Confondere il livello sociale e quello emotivo mi sembra un’operazione tipica di certa accademia: tautologica, non falsificabile e, in ultima analisi, molto povera.
Concordo su ogni punto dell’intervento di Francesco. Anzi, esulto! Era quello che desideravo disperatamente leggere!

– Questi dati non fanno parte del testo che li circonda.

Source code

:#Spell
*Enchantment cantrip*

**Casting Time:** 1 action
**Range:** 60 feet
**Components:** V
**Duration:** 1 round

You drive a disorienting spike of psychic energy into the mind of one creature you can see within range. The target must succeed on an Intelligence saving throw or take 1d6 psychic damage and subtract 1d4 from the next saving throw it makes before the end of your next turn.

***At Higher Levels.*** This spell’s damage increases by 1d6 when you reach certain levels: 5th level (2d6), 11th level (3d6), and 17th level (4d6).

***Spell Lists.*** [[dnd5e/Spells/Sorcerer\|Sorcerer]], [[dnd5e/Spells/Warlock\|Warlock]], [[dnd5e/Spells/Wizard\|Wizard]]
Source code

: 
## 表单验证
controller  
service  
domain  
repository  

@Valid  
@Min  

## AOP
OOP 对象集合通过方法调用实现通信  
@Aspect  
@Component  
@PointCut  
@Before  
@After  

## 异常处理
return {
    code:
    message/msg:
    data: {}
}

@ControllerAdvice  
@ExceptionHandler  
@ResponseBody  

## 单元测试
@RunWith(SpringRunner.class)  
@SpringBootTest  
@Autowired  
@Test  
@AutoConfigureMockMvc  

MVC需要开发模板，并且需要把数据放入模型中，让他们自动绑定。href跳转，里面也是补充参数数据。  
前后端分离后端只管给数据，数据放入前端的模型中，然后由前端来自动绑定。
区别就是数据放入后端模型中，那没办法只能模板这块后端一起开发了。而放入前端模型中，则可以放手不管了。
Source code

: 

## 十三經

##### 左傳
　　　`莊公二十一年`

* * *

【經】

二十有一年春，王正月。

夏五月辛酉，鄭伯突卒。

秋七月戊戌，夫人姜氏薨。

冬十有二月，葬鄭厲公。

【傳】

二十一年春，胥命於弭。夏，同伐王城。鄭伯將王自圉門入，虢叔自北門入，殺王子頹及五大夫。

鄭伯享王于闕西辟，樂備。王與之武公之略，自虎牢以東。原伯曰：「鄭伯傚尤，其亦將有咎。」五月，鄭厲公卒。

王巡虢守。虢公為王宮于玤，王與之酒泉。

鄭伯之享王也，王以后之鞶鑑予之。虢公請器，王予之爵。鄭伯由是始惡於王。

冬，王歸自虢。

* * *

Dopo Bram Stoker mi sono fermato. Però nel nord della Moldavia e della Romania o nel sud dell’Ucraina, la zona dei Carpazi e del Conte, il primo regalo che si scambiano un uomo e una donna è un anello: d’argento 🙂
Blackjack.
Ahahah. Bellissimo il paragone tra Cullen e il bullo di quartiere. Aggiungo una citazione dell’introduzione di Francesco Saba Sardi all’edizione del 1979 di Dracula per la Mondadori, che dice che se Dracula fosse stato ambientato nei giorni nostri, non sarebbe un antico nobile ma forse più un ricco trafficante di droga.
Sicura di aver azzeccato il titolo? Secondo me andava meglio “IL MORSO E IL MASSAGGIO”.
Condivido in sostanza l’intervento di Fabrizio.
Ma al di là dei match tv/libri, alto/basso, ecc. ecc. ecc., che cos’ha di magico ‘il livello di professionalità’? Più dell’ironia intendo, o della fisica dell’alibi, per esempio.